Almost any model can be fitted to our data, but not all models will fit equally well. In this course, we will discuss three ways to evaluate model fit:
The coefficient of determination, also pronounced as ‘R squared’, is one of the most frequently used measures of model fit. It is the proportion of variance in the dependent variable predicted by the model. E.g. if R2 = 0.32, we can say our model predicts 32% of variance of the dependent variable (in our data). Alternatively, we can say that the depend variable shares 32% of its variance with the independent variables in the model.
(You may also encounter the interpretation that R2 is the proportion of variance “explained” by the model. However, we will try to avoid it as we understand explanation in causal terms (see lecture one). Saying “variance explained” seems to us like unnecessarily misleading use of causal language.)

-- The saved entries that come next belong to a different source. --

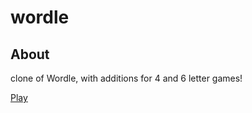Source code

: # wordle

## About

clone of Wordle, with additions for 4 and 6 letter games!

[Play](https://emilykidd3.github.io/wordle/)
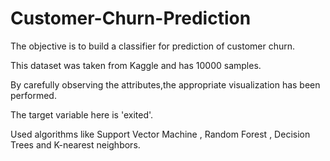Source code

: # Customer-Churn-Prediction
The objective is to build a classifier for prediction of customer churn.

This dataset was taken from Kaggle and has 10000 samples.

By carefully observing the attributes,the appropriate visualization has been performed.

The target variable here is 'exited'.

Used algorithms like Support Vector Machine , Random Forest , Decision Trees and K-nearest neighbors.
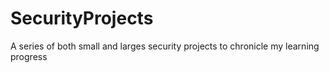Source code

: # SecurityProjects
A series of both small and larges security projects to chronicle my learning progress
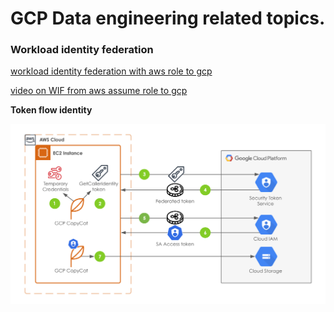 # GCP Data engineering related topics.

### Workload identity federation 
[workload identity federation with aws role to gcp](https://scalesec.com/blog/access-gcp-from-aws-using-workload-identity-federation/)

[video on WIF from aws assume role to gcp](https://www.youtube.com/watch?v=Eh0mJwFo9Ak)

**Token flow identity**

![aws to gcp token flow](images/token-flow.png "aws to gcp token flow")
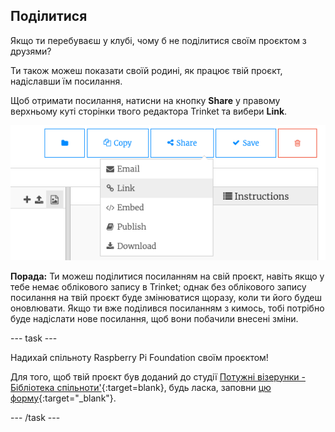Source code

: ## Поділитися

Якщо ти перебуваєш у клубі, чому б не поділитися своїм проєктом з друзями?

Ти також можеш показати своїй родині, як працює твій проєкт, надіславши їм посилання.

Щоб отримати посилання, натисни на кнопку **Share** у правому верхньому куті сторінки твого редактора Trinket та вибери **Link**.

![Кнопка меню "Поділитися" збільшена, з підсвічуванням "Посилання".](images/share-button.png)

**Порада:** Ти можеш поділитися посиланням на свій проєкт, навіть якщо у тебе немає облікового запису в Trinket; однак без облікового запису посилання на твій проєкт буде змінюватися щоразу, коли ти його будеш оновлювати. Якщо ти вже поділився посиланням з кимось, тобі потрібно буде надіслати нове посилання, щоб вони побачили внесені зміни.

--- task ---

Надихай спільноту Raspberry Pi Foundation своїм проєктом!

Для того, щоб твій проєкт був доданий до студії [Потужні візерунки - Бібліотека спільноти'](https://wke.lt/w/s/yyNPQT){:target=blank}, будь ласка, заповни [цю форму](https://form.raspberrypi.org/f/community-project-submissions){:target="_blank"}.

--- /task ---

Formally, R2 is defined as follows:
\[ R^{2} =1 - \frac{Sum \: of \: Squares_{residual} }{Sum \: of \: Squares_{total}} \]
Or perhaps easier to grasp:
\[ R^{2} =1 - \frac{Sum \: of \: Squares_{our\:model} }{Sum \: of \: Squares_{intercept\:only\:model}} \] Conceptually, this means that we compare our predictions if we only knew the mean of the dependent variable to our predictions based on the actual model.
The logic is straightforward. If our model is very good at predicting observed data, the sum of squares of our model is small relative to the sum of square of the intercept-only-model. This means we subtract a small number from 1 and the resulting R2 is large. We can also say that R2 tells us how much we reduced the prediction error by adding our predictors:
Graphically, you can compare the intercept-only model with the a linear regression model on the figure below. Conceptually, the closer the red line gets to the points (observed data) on average when compared to the blue line, the bigger the R2.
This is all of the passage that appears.